Timetable: The timetable for recovery and a return to the field is entirely dependent on the severity of the dislocation and any other potential problems created by the event. For a minor or routine dislocation, such short durations as four to six weeks may be required to complete the aforementioned steps, allowing a player to return to action in a relatively quick fashion. In cases where the injury is more substantial, or possibly involves minor (non-surgical) tears to tendons or ligaments, the rest and rehabilitation time can easily approach or exceed three to four months in length; costing a player the bulk of a season. In extreme cases where surgery is required to repair additional damage within the joint, rest and rehab times can often exceed six to eight months, and often approach a full year before a player is able to return to game action.

In the cases of both Ramirez and Hollimon, damage appears to have been on the milder side of things; leaving hope that both could return to the field within about six weeks of their respective injuries. Should things go smoothly during rehab, it appears at this time that both players should be able to participate in the majority of the 2008 season.

Future Concerns: Shoulder injuries in baseball players are never a good thing, no matter how minor their description; because all too often they leave the possibility or recurrence. With shoulder dislocations, subluxations, and even separations, instability or ‘loosening' of the joint is often (almost always) a result to some degree. This alteration in the mechanics or operation of the joint leaves the shoulder more prone to future problems.

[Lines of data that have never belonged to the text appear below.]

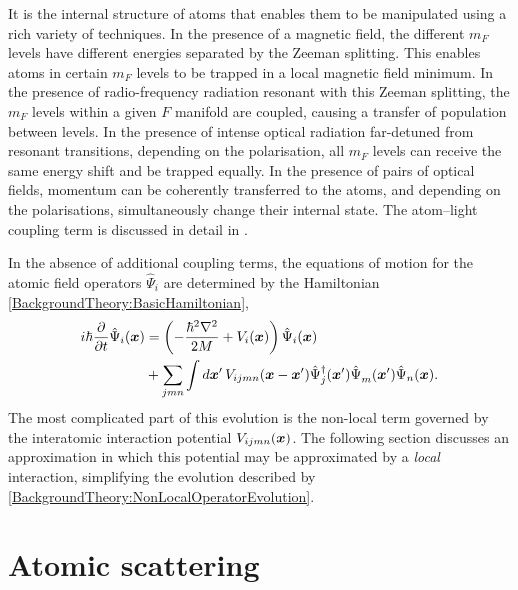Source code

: It is the internal structure of atoms that enables them to be manipulated using a rich variety of techniques.  In the presence of a magnetic field, the different $m_F$ levels have different energies separated by the Zeeman splitting.  This enables atoms in certain $m_F$ levels to be trapped in a local magnetic field minimum.  In the presence of radio-frequency radiation resonant with this Zeeman splitting, the $m_F$ levels within a given $F$ manifold are coupled, causing a transfer of population between levels.  In the presence of intense optical radiation far-detuned from resonant transitions, depending on the polarisation, all $m_F$ levels can receive the same energy shift and be trapped equally.  In the presence of pairs of optical fields, momentum can be coherently transferred to the atoms, and depending on the polarisations, simultaneously change their internal state.  The atom--light coupling term is discussed in detail in .

In the absence of additional coupling terms, the equations of motion for the atomic field operators $\hat{\Psi}_i$ are determined by the Hamiltonian \eqref{BackgroundTheory:BasicHamiltonian},
\begin{align}
    \begin{split}
    i \hbar \frac{\partial}{\partial t}\hat{\Psi}_i(\vect{x}) &= \left( - \frac{\hbar^2 \nabla^2}{2 M}  + V_i(\vect{x}) \right) \hat{\Psi}_i(\vect{x}) \\
        &+ \sum_{jmn} \int d \vect{x}'\, V_{ijmn}(\vect{x} - \vect{x}') \hat{\Psi}_j^\dagger(\vect{x}') \hat{\Psi}_m^{\phantom{\dagger}}(\vect{x}') \hat{\Psi}_n(\vect{x}).
    \end{split}\label{BackgroundTheory:NonLocalOperatorEvolution}
\end{align}
The most complicated part of this evolution is the non-local term governed by the interatomic interaction potential $V_{ijmn}(\bm{x})$.  The following section discusses an approximation in which this potential may be approximated by a \emph{local} interaction, simplifying the evolution described by \eqref{BackgroundTheory:NonLocalOperatorEvolution}.

\section{Atomic scattering}
\label{BackgroundTheory:AtomicScattering}

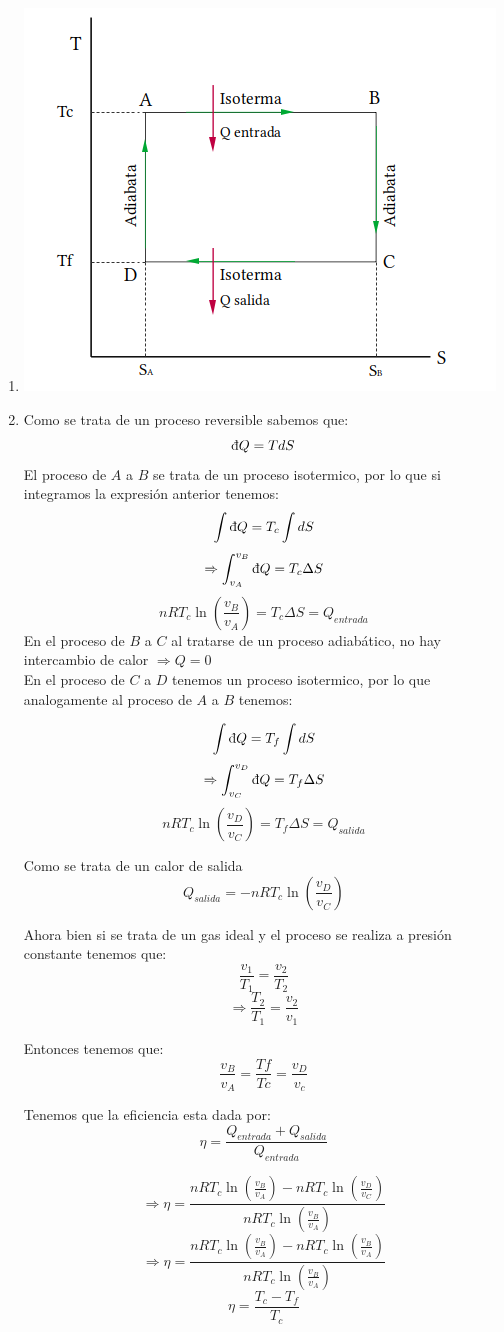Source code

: \begin{enumerate}
    \item  \includegraphics*[H]{T-S.png}
    \item  Como se trata de un proceso reversible  sabemos que:
    \[ \dbar Q =TdS \]
   El proceso de $A$ a $B$ se trata de un proceso isotermico, por lo que si integramos la expresión anterior tenemos:
   \[ \int \dbar Q =T_{c}\int dS \]
   \[ \Rightarrow \int _{v_A} ^{v_B} \dbar Q = T_{c} \Delta S\]
   \[nRT_c \ln \left( \frac{v_B}{v_A}\right) = T_{c}\Delta S = Q_{entrada}\]
    En el proceso de $B$ a $C$ al tratarse de un proceso adiabático, no hay intercambio de calor $\Rightarrow Q=0$\\

    En  el proceso de $C$ a $D$ tenemos un proceso isotermico, por lo que analogamente al proceso de $A$ a $B$ tenemos:

\[ \int \dbar Q =T_{f}\int dS \]
   \[ \Rightarrow \int _{v_C} ^{v_D} \dbar Q = T_{f} \Delta S\]
   \[nRT_c \ln \left( \frac{v_D}{v_C}\right) = T_{f}\Delta S = Q_{salida}\]

Como se trata de un calor de salida 
\[Q_{salida}=-nRT_c \ln \left( \frac{v_D}{v_C}\right)\]
  

   Ahora bien si  se trata de un gas ideal y el proceso se realiza a presión constante tenemos que:
   \[ \frac{v_1}{T_1}=\frac{v_2}{T_2}\]
   \[\Rightarrow \frac{T_2}{T_1}=\frac{v_2}{v_1}\]

Entonces tenemos que:
\[ \frac{v_B}{v_A}=\frac{Tf}{Tc}=\frac{v_D}{v_c}\]

Tenemos que la eficiencia esta dada por:
\[ \eta = \frac{Q_{entrada}+ Q_{salida}}{Q_{entrada}}\]

\[\Rightarrow  \eta = \frac{nRT_c \ln \left( \frac{v_B}{v_A}\right)-nRT_c \ln \left( \frac{v_D}{v_C}\right)}{nRT_c \ln \left( \frac{v_B}{v_A}\right)}\]
\[\Rightarrow  \eta = \frac{nRT_c \ln \left( \frac{v_B}{v_A}\right)-nRT_c \ln \left( \frac{v_B}{v_A}\right)}{nRT_c \ln \left( \frac{v_B}{v_A}\right)}\]
\[\eta =\frac{T_c-T_f}{T_c}\]





\end{enumerate}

When such injuries occur at younger ages (18-25), athletes can have very high probabilities of recurrence, and potential for increased vulnerability to other shoulder ailments. If injuries of this nature do recur within the same shoulder, there is also the increased risk of additional damage to other components of the joint. One additional problem created by dislocation injuries – though often overcome relatively quickly – is the loss of strength within the shoulder. This lost strength often returns through continued strengthening and general everyday use, but can be problematic for players pushed back into service quickly.

All signs point towards a return by Wilkin Ramirez on the shorter range of those timetables outlined above; possibly returning to the field in some limited capacity in time for Opening Day with Double-A Erie. Hollimon's case is still up in the air, as definitive results have not yet been reported. Early returns are positive, but a timetable cannot yet be established for his return to the lineup; though any expectation having him out of the lineup well into April and not likely to return to the lineup until much nearer the season's second month, would be reasonable.